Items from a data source
────

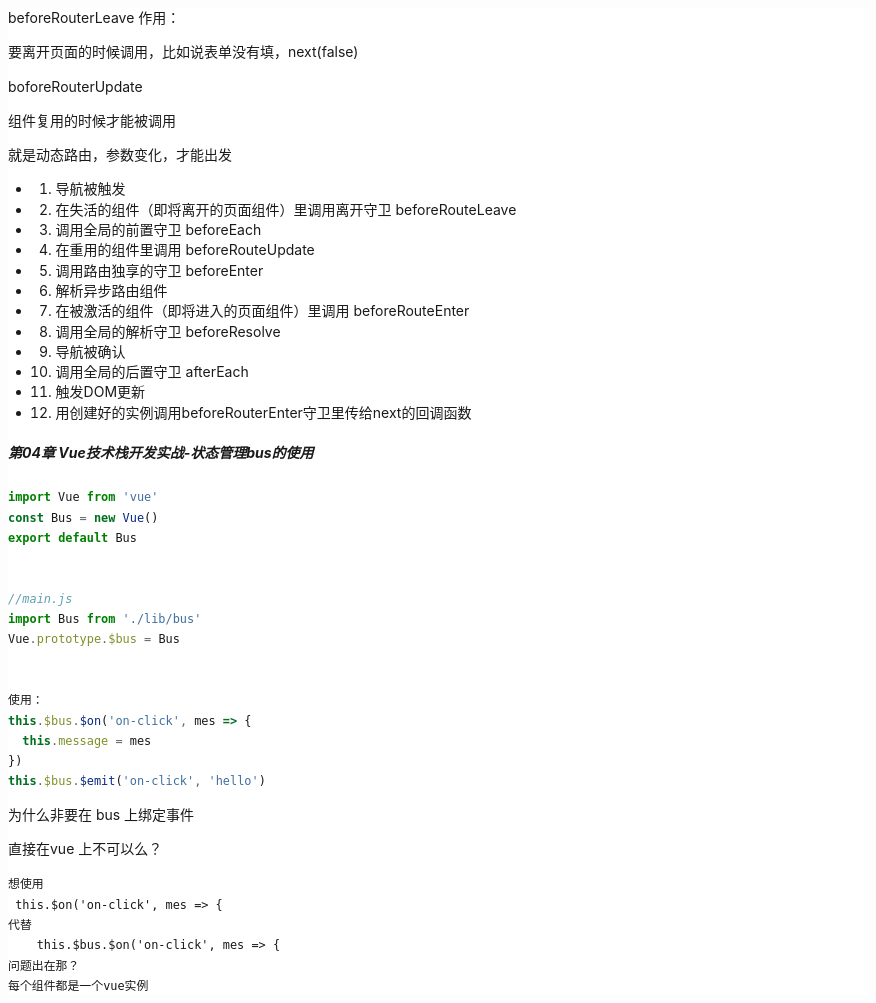 

beforeRouterLeave 作用：

要离开页面的时候调用，比如说表单没有填，next(false)



boforeRouterUpdate

组件复用的时候才能被调用

就是动态路由，参数变化，才能出发




 * 1. 导航被触发
 * 2. 在失活的组件（即将离开的页面组件）里调用离开守卫 beforeRouteLeave
 * 3. 调用全局的前置守卫 beforeEach
 * 4. 在重用的组件里调用 beforeRouteUpdate
 * 5. 调用路由独享的守卫 beforeEnter
 * 6. 解析异步路由组件
 * 7. 在被激活的组件（即将进入的页面组件）里调用 beforeRouteEnter
 * 8. 调用全局的解析守卫 beforeResolve
 * 9. 导航被确认
 * 10. 调用全局的后置守卫 afterEach
 * 11. 触发DOM更新
 * 12. 用创建好的实例调用beforeRouterEnter守卫里传给next的回调函数


##### **第04章 Vue技术栈开发实战-状态管理bus的使用**

```js
import Vue from 'vue'
const Bus = new Vue()
export default Bus


//main.js
import Bus from './lib/bus'
Vue.prototype.$bus = Bus


使用：
this.$bus.$on('on-click', mes => {
  this.message = mes
})
this.$bus.$emit('on-click', 'hello')

```



为什么非要在 bus 上绑定事件

直接在vue 上不可以么？

```
想使用
 this.$on('on-click', mes => {
代替
	this.$bus.$on('on-click', mes => {
问题出在那？
每个组件都是一个vue实例
```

────

— Task details —
Return the entries above exactly, skipping any images.

— Written answer —
beforeRouterLeave 作用：

要离开页面的时候调用，比如说表单没有填，next(false)



boforeRouterUpdate

组件复用的时候才能被调用

就是动态路由，参数变化，才能出发




 * 1. 导航被触发
 * 2. 在失活的组件（即将离开的页面组件）里调用离开守卫 beforeRouteLeave
 * 3. 调用全局的前置守卫 beforeEach
 * 4. 在重用的组件里调用 beforeRouteUpdate
 * 5. 调用路由独享的守卫 beforeEnter
 * 6. 解析异步路由组件
 * 7. 在被激活的组件（即将进入的页面组件）里调用 beforeRouteEnter
 * 8. 调用全局的解析守卫 beforeResolve
 * 9. 导航被确认
 * 10. 调用全局的后置守卫 afterEach
 * 11. 触发DOM更新
 * 12. 用创建好的实例调用beforeRouterEnter守卫里传给next的回调函数


##### **第04章 Vue技术栈开发实战-状态管理bus的使用**

```js
import Vue from 'vue'
const Bus = new Vue()
export default Bus


//main.js
import Bus from './lib/bus'
Vue.prototype.$bus = Bus


使用：
this.$bus.$on('on-click', mes => {
  this.message = mes
})
this.$bus.$emit('on-click', 'hello')

```



为什么非要在 bus 上绑定事件

直接在vue 上不可以么？

```
想使用
 this.$on('on-click', mes => {
代替
	this.$bus.$on('on-click', mes => {
问题出在那？
每个组件都是一个vue实例
```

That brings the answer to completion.